About Heidi A.

Heidi A. works with the research teams at the Cargill Animal Nutrition Innovation Center in Elk River, MN where she is responsible for the innovation and development of animal feeds including Equine. Prior to joining Cargill she spent 15 years in Veterinary Health. She is a member of the American Association of Equine Veterinary Technicians. Heidi holds a Masters degree in Public Health with a Nutrition emphasis, a Bachelor of Science in Biological Sciences and an Associate of Applied Science in Veterinary Technology. Heidi has previously shown horses in Dressage, Jumpers and Hunters on the Intercollegiate Horse Show Association teams at Centenary College in Hackettstown, NJ. Heidi enjoys riding in her leisure time at a local Equestrian Center in Minneapolis, MN.
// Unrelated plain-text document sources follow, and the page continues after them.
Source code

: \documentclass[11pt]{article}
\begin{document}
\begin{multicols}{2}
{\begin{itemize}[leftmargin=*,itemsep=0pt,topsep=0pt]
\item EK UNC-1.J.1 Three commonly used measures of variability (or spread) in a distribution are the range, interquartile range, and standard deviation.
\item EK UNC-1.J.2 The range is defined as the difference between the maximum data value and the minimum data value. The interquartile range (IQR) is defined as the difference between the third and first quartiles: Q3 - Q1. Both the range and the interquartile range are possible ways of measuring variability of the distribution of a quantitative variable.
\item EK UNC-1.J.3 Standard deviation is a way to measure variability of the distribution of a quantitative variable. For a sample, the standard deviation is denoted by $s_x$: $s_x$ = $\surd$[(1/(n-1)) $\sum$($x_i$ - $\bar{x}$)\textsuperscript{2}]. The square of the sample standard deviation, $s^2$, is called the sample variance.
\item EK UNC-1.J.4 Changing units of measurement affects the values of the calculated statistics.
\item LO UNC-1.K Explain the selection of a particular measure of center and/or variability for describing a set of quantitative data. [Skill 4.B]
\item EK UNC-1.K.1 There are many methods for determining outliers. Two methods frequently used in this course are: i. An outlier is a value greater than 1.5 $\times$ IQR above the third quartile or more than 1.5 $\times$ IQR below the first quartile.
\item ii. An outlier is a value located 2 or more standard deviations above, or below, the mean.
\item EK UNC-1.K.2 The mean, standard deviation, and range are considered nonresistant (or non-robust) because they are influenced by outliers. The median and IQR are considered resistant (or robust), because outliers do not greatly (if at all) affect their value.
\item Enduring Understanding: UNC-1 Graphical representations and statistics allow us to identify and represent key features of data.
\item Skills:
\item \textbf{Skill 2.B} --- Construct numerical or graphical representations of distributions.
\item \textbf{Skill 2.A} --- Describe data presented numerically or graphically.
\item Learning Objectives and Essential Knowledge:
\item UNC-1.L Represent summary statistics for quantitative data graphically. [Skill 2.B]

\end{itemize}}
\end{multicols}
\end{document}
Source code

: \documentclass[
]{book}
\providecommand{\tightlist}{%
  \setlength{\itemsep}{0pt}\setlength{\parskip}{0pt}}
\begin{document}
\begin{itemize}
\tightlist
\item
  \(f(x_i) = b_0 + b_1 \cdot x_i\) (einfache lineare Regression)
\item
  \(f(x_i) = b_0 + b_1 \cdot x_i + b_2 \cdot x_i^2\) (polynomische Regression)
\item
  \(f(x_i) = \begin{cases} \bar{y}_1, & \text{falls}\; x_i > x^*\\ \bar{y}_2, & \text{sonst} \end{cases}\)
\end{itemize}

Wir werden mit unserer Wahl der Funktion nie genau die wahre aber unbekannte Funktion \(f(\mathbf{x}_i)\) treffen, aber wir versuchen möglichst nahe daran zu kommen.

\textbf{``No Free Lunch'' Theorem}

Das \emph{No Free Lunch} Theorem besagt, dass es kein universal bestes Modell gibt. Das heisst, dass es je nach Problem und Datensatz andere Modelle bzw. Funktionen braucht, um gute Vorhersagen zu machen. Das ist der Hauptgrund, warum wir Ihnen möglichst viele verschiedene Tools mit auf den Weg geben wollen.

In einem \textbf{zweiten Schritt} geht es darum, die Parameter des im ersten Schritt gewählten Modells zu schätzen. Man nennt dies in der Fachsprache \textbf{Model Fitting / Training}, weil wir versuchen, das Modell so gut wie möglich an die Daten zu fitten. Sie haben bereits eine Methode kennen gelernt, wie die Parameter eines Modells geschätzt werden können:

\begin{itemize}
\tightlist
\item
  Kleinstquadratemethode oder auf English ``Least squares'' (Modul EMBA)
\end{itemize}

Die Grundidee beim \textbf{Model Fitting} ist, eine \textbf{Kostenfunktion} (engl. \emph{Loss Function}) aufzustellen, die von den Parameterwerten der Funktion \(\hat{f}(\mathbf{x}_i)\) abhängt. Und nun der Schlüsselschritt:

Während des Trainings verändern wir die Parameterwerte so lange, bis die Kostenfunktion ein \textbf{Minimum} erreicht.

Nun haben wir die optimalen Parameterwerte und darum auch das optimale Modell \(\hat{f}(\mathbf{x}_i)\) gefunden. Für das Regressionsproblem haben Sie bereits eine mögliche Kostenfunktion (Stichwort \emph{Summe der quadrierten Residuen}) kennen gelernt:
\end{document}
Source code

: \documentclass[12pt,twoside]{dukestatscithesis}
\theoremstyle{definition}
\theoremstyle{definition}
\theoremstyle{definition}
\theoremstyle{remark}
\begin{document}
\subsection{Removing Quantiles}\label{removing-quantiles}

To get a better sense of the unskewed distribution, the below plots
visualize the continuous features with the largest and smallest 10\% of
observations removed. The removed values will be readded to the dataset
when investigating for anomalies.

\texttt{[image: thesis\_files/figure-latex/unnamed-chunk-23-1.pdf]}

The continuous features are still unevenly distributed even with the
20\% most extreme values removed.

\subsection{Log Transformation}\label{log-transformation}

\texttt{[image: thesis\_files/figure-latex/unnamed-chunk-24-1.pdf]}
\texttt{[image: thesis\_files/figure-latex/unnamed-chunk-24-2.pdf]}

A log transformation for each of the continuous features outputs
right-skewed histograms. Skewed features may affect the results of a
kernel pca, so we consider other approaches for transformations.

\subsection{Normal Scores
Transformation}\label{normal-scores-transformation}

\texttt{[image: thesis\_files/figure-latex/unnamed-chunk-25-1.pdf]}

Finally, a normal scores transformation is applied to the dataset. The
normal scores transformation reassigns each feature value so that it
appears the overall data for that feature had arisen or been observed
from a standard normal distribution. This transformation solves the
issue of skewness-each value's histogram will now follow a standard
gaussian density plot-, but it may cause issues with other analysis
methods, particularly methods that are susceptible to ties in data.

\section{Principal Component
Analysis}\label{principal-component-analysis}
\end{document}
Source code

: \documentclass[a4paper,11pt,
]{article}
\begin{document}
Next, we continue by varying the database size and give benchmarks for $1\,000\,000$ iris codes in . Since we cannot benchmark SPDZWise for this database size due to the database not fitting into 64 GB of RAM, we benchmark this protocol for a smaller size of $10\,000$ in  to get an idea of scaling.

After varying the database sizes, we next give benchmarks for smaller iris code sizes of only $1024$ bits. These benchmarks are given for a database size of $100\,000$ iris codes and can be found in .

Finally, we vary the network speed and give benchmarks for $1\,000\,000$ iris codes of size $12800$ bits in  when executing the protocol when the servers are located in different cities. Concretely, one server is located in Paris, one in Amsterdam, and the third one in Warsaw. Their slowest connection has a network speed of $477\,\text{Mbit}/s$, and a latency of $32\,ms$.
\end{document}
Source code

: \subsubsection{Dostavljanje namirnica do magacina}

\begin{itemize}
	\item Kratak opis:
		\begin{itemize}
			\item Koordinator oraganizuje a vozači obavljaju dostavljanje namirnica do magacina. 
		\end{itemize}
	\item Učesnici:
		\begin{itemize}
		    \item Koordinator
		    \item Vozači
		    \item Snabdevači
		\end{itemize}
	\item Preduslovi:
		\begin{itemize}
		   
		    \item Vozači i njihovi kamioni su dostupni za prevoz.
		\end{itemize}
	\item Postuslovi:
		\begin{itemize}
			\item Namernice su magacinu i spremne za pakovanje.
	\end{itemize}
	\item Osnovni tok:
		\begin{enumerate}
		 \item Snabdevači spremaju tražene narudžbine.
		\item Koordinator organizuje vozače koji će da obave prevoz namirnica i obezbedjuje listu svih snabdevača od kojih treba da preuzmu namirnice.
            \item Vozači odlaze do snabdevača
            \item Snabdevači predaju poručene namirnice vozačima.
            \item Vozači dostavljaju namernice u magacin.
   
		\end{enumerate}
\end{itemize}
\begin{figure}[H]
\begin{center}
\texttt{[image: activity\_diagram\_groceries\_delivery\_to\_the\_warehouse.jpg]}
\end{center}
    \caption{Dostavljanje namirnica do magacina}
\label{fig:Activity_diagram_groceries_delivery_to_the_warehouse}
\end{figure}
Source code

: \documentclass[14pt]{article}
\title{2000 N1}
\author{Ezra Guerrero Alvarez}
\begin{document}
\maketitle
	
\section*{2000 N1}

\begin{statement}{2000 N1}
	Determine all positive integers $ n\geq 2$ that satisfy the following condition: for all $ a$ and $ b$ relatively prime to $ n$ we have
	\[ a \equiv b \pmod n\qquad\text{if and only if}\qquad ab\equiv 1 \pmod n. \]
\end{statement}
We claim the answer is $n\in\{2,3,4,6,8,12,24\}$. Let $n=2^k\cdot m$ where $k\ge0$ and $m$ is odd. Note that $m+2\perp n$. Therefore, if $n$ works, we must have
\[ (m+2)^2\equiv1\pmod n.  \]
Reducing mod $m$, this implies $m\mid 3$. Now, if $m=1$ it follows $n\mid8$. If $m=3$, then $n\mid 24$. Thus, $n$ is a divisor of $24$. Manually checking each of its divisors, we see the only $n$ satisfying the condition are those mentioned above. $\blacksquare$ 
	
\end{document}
Biosecurity for Cabin Fever Candidates

In cooler seasons, such as winter, often horse owners travel to warmer climates with their Equine companions. Many important considerations should be made prior to traveling. One of the most important is biosecurity. To better understand biosecurity, it is important to understand the meaning: “Bio” means life, “security” means protection. As horse owners it is important to prevent horses from contagious diseases. These diseases can be transmitted from place to place by other horses, people, insects, equipment, and trailers. Good biosecurity is an excellent habit to make at home and take on the road.

Prepare

Talk to your veterinarian about your travel plans and considerations for a vaccination protocol well in advance of travel, giving your horse’s immune system time to build up protection. Many veterinarians will suggest a herd health program appropriate to your specific lifestyle needs, including travel and awareness of geographical diseases to be aware of. If your horse will be transitioning to different forage or feed, it is helpful to pack enough “transition forage and feed” to last the duration of the trip and enough to transition once you arrive at your destination. Forages vary between geographical regions, it may also be helpful to get a forage analysis ahead of time to be prepared with your transition feeding program.

Transportation

If possible transport your horses in your own trailer. You will be more aware of what kind of exposures exist in your own trailer. If you must transport in a shared trailer or with other horses, be sure to clean and disinfect prior to loading your horse. It may also be helpful to request proof of health records of horses traveling with your own or a reputable transporter who requires proof of vaccination and health certificates for all horses being transported. Some horses are more stressed by travel, be sure to pack plenty transition forage and feed for the duration of the trip and for transition. Hydration and enough periodic rest is beneficial. Once you arrive at your destination, inspect the location for hazards. Do not unload your horse until you are comfortable with the biosecurity and safety of the location. Some things to consider: Are other horses healthy? Have there been any recent health issues on the property or nearby? Are there any insects or pest issued to control prior to your horse unloading? Clean and sanitize all buckets, ensure water sources are in clean and working order, fencing is safe and appropriate and hand washing before handling your horse.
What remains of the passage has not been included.